A Psalm of Asaph.

This psalm was probably penned for the direction and warning of the Jewish courts of judicature. It represents, (1.) The dignity of magistrates, and their dependence on God as their sovereign Governor and Judge, ver. 1, 6. (2.) Their duty, ver. 3-4. (3.) Their too frequent degeneracy and mischievousness, and the just punishment thereof, ver. 2, 5, 7. (4.) The saint’s request for the establishment of God’s kingdom in the world, ver. 8.

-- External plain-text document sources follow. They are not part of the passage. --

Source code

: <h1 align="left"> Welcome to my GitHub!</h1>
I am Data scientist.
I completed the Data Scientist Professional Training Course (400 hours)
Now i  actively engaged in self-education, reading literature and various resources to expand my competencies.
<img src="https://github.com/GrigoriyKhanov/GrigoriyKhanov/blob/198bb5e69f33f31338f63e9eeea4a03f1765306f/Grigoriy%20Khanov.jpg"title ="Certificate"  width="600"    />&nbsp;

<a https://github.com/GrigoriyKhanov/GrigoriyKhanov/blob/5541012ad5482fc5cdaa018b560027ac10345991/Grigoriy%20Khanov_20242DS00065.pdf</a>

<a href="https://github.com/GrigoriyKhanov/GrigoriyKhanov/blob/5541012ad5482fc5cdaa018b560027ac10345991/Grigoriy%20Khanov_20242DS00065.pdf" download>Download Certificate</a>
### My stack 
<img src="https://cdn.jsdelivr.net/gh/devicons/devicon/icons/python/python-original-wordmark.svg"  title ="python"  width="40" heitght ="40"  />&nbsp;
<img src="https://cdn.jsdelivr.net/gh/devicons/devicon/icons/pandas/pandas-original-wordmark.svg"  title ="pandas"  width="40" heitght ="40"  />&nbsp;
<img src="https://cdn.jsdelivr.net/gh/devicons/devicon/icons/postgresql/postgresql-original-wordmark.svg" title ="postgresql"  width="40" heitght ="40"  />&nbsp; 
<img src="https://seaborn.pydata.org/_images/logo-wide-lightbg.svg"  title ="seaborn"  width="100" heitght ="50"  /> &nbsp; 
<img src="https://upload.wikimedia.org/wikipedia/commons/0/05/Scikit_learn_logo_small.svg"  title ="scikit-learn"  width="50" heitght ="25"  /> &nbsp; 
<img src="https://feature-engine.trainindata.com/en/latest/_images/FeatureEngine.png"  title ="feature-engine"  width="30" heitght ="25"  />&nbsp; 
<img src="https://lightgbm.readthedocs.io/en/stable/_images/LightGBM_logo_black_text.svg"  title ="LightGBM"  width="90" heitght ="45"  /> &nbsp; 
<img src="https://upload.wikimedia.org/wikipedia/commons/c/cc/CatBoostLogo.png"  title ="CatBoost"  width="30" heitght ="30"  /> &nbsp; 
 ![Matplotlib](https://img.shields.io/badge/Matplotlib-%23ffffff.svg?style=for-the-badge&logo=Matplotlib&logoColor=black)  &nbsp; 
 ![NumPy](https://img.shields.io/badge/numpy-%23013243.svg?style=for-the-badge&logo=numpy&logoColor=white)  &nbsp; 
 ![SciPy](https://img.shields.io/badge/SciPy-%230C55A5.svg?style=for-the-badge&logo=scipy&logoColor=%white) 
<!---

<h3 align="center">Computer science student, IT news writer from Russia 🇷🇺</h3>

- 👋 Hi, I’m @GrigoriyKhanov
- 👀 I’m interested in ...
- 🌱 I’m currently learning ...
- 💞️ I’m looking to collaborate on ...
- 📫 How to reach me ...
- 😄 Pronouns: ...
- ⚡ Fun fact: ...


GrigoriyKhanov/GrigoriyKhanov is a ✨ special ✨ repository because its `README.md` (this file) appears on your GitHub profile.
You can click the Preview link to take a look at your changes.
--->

While I sing, let me stand in awe of Jehovah’s authority and presence. Let me remember I must be answerable to him for all my conduct. Let me be affected with my meanness and corruption. Let me revere magistrates as the deputies of God on earth. And in every station in which God hath placed me, let my care be, in all things to live honestly, and to cry mightily that the kingdoms of this world may quickly be made the kingdoms of my Lord and of his Christ.

1 In gods’ assembly God doth stand;
he judgeth gods among.
2 How long, accepting persons vile,
will ye give judgment wrong?

3 Defend the poor and fatherless;
to poor oppressed do right.
4 The poor and needy ones set free;
rid them from ill men’s might.

5 They know not, nor will understand;
in darkness they walk on:
All the foundations of the earth
out of their course are gone.

6 I said that ye are gods, and are
sons of the Highest all:
7 But ye shall die like men, and as
one of the princes fall.

8 O God, do thou raise up thyself,
the earth to judgment call:
For thou, as thine inheritance,
shalt take the nations all.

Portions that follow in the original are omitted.